INSTRUCTIONS TO FOLLOW: Scan the records for "Aliases". Show the matching lines.

DATA TO EXAMINE:
····················

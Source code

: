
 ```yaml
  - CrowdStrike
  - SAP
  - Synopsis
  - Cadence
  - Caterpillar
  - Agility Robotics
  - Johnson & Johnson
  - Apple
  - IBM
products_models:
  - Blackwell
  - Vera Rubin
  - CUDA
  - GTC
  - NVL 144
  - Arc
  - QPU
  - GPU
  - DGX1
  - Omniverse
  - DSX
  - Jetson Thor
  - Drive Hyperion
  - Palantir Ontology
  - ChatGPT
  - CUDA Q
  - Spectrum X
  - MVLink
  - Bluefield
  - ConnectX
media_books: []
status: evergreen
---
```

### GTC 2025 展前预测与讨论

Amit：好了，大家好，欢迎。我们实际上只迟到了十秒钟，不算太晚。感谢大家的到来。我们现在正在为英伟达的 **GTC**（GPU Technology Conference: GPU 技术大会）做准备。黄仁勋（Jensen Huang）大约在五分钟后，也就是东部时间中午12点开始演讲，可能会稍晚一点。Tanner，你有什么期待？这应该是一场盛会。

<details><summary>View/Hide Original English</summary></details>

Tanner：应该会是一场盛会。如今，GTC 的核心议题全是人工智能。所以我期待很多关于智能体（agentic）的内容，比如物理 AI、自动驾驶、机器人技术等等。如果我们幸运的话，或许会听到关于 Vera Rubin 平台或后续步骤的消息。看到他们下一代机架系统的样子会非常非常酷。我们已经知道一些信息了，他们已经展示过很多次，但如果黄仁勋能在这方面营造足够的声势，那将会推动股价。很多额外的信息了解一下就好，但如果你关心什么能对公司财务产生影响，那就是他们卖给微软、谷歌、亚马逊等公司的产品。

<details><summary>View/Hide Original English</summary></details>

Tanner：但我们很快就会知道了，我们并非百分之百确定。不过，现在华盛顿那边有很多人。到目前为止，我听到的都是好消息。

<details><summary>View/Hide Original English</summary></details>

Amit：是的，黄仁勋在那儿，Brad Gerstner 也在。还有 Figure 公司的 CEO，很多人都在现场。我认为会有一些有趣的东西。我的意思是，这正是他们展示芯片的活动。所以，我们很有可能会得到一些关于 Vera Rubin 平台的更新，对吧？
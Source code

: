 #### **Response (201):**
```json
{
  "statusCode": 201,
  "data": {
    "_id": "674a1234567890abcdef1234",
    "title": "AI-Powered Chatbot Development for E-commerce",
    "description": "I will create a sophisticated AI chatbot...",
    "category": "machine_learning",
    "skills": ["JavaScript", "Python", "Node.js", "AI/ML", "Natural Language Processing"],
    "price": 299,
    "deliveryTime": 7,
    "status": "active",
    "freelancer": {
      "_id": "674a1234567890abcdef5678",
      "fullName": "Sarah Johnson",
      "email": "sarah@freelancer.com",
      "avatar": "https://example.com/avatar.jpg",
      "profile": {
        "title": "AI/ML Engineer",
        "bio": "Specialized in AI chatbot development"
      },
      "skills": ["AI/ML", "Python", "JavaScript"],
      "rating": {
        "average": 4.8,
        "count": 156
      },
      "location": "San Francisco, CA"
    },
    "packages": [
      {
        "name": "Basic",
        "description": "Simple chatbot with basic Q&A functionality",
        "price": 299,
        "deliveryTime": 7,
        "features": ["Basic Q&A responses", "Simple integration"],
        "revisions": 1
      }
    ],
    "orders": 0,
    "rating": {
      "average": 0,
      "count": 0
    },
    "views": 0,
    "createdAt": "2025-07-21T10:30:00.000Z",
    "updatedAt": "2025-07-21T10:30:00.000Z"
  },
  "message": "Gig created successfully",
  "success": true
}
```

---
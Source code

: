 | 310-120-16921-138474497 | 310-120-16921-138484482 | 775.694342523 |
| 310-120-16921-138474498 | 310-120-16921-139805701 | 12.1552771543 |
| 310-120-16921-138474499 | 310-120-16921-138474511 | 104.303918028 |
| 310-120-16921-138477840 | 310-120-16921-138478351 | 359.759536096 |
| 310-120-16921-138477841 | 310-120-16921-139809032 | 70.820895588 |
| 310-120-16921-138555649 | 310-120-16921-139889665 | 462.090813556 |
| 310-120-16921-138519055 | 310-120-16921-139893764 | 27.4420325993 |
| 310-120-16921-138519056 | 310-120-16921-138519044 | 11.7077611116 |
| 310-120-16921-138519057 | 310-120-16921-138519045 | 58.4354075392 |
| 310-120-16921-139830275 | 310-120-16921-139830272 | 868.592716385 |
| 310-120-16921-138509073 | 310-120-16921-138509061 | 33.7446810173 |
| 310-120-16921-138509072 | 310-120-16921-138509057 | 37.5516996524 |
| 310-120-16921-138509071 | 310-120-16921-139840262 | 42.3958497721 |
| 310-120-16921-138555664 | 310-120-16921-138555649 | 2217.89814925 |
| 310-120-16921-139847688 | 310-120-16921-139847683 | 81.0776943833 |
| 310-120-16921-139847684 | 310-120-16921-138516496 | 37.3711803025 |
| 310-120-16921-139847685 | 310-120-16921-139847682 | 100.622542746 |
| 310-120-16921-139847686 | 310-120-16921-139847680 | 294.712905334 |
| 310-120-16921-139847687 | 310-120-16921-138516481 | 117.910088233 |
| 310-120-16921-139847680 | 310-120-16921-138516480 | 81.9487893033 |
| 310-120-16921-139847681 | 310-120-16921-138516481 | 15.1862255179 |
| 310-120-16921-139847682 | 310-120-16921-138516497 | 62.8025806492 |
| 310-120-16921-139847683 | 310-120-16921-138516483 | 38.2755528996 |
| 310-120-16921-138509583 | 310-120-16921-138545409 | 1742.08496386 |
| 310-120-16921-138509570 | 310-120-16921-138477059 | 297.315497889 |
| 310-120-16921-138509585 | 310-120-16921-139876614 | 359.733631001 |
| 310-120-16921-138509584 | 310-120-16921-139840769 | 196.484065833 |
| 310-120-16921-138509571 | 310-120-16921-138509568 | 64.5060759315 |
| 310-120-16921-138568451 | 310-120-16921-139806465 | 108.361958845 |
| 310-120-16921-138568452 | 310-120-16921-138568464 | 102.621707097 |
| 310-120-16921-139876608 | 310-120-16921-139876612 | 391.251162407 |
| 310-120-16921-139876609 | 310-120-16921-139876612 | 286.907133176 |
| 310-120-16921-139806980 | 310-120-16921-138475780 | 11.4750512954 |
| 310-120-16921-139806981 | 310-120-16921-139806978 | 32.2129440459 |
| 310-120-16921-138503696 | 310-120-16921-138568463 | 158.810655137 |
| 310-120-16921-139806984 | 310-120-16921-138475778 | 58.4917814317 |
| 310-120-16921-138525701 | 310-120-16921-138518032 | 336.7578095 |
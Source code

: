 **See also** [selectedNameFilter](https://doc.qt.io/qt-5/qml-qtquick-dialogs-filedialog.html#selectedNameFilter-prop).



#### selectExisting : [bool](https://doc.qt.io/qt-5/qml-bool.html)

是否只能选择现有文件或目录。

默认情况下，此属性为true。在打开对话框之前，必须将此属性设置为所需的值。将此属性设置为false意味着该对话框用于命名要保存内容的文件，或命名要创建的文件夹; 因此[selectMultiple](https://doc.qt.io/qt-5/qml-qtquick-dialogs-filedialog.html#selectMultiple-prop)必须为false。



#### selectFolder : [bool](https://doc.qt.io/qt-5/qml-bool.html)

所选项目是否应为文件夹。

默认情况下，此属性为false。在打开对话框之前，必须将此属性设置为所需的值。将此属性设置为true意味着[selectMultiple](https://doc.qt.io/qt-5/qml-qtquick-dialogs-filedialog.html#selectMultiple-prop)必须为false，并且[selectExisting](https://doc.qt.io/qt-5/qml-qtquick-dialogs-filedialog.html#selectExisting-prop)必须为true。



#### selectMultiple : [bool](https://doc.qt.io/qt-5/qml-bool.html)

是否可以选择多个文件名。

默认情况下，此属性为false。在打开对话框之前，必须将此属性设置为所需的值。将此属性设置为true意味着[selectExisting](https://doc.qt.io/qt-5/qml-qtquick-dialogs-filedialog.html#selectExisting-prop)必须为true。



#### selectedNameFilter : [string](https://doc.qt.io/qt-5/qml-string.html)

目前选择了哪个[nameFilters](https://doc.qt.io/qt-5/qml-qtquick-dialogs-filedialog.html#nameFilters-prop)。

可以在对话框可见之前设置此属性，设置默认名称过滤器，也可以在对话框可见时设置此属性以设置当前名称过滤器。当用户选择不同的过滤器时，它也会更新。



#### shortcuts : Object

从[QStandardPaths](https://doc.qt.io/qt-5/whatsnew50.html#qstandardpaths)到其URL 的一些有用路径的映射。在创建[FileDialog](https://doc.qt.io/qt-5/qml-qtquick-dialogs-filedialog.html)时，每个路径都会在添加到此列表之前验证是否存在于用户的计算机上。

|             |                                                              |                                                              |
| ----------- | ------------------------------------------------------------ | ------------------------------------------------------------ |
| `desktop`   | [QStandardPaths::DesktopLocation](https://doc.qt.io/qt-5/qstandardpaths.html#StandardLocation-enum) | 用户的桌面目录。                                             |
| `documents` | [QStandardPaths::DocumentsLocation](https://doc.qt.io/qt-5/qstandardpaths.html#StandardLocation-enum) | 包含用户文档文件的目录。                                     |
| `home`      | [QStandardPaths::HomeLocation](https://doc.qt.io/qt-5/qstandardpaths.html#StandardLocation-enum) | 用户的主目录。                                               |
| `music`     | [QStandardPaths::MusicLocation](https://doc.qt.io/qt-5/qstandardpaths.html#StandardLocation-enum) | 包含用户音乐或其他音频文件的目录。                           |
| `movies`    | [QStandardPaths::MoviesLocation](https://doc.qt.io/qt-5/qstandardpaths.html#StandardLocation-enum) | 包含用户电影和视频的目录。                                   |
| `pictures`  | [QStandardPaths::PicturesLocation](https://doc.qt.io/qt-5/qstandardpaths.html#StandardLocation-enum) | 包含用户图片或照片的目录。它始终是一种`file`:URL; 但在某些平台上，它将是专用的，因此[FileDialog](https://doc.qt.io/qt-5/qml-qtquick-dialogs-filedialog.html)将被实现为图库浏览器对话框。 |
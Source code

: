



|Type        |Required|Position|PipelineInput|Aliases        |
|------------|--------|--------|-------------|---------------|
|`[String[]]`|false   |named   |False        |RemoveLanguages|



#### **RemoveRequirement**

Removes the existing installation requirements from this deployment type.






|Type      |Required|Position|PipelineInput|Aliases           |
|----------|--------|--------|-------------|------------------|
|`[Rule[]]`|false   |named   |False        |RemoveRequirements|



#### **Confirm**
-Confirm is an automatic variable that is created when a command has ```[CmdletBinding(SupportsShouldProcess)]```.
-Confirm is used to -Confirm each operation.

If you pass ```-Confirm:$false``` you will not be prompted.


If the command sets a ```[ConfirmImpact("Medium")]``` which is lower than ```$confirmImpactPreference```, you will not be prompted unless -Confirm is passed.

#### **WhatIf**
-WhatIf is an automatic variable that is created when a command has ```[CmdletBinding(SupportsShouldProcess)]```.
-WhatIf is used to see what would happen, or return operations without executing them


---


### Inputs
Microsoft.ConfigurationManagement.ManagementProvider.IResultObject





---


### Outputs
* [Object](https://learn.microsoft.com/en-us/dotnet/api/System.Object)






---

····················

REPLY:
|Type        |Required|Position|PipelineInput|Aliases        |
|Type      |Required|Position|PipelineInput|Aliases           |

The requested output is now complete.